# PROBLEM DESCRIPTION
Report each line below that carries the word "FileResource".

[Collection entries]
——————————
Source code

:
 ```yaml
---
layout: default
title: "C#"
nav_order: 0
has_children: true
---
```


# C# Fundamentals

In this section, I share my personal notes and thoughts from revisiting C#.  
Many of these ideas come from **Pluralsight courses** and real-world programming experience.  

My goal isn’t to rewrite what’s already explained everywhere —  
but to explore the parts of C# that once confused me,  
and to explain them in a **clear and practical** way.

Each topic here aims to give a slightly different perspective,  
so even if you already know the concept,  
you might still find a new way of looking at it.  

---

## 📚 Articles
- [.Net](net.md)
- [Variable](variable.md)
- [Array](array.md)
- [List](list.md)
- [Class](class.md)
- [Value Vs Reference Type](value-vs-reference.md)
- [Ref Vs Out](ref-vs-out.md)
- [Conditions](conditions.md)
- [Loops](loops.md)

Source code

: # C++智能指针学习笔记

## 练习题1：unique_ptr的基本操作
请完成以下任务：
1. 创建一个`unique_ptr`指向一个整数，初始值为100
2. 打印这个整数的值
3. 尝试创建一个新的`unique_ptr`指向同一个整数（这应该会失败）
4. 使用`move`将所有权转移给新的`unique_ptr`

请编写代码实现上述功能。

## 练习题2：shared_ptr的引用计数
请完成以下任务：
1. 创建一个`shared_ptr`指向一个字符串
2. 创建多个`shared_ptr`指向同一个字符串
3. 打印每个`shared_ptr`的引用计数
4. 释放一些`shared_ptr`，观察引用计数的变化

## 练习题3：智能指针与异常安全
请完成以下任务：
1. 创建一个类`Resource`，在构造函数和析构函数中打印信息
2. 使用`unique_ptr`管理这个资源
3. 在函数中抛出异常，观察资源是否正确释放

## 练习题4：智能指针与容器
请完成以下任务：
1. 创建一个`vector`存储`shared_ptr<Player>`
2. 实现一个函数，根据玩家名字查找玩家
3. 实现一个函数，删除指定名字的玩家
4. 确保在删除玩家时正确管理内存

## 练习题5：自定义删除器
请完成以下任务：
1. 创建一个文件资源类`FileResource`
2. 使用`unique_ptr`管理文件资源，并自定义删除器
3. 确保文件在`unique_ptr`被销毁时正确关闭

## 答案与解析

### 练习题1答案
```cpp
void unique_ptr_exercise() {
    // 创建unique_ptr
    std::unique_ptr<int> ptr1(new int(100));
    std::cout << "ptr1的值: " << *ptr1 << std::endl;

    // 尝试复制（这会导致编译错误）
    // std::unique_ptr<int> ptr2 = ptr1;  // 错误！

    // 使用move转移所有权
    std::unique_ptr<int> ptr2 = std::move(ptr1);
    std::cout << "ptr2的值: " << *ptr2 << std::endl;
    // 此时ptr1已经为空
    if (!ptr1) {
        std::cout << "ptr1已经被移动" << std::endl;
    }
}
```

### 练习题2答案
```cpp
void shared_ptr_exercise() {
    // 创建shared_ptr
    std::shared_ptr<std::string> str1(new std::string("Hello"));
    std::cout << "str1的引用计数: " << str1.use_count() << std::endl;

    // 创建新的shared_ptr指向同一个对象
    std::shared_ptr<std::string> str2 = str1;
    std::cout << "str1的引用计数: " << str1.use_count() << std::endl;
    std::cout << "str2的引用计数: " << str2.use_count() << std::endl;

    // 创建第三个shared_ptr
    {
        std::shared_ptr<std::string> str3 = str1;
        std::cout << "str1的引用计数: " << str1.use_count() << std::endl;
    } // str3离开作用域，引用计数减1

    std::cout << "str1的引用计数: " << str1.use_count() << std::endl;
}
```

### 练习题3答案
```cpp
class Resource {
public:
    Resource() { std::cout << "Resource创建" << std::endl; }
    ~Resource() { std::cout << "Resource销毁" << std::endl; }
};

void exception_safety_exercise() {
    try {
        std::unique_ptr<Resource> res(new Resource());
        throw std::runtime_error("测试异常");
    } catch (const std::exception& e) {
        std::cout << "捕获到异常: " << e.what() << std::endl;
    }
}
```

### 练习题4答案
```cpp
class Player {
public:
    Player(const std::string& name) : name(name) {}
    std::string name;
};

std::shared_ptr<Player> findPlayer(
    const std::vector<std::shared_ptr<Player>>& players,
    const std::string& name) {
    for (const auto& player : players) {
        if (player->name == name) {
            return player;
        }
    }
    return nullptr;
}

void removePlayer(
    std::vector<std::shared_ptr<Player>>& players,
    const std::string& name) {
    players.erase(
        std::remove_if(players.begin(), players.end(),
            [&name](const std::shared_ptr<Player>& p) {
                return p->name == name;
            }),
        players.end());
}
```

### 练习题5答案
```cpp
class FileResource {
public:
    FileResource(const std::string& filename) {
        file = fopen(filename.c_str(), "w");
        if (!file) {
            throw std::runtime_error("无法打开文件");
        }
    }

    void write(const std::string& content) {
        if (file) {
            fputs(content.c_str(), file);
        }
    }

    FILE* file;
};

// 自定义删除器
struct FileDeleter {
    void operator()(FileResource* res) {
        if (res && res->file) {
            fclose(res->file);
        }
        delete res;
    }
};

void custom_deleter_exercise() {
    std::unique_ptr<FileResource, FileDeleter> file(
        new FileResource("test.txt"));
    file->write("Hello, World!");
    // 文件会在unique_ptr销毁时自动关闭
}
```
——————————
# EXERCISE RESULT
1. 创建一个文件资源类`FileResource`
class FileResource {
    FileResource(const std::string& filename) {
    void operator()(FileResource* res) {
    std::unique_ptr<FileResource, FileDeleter> file(
        new FileResource("test.txt"));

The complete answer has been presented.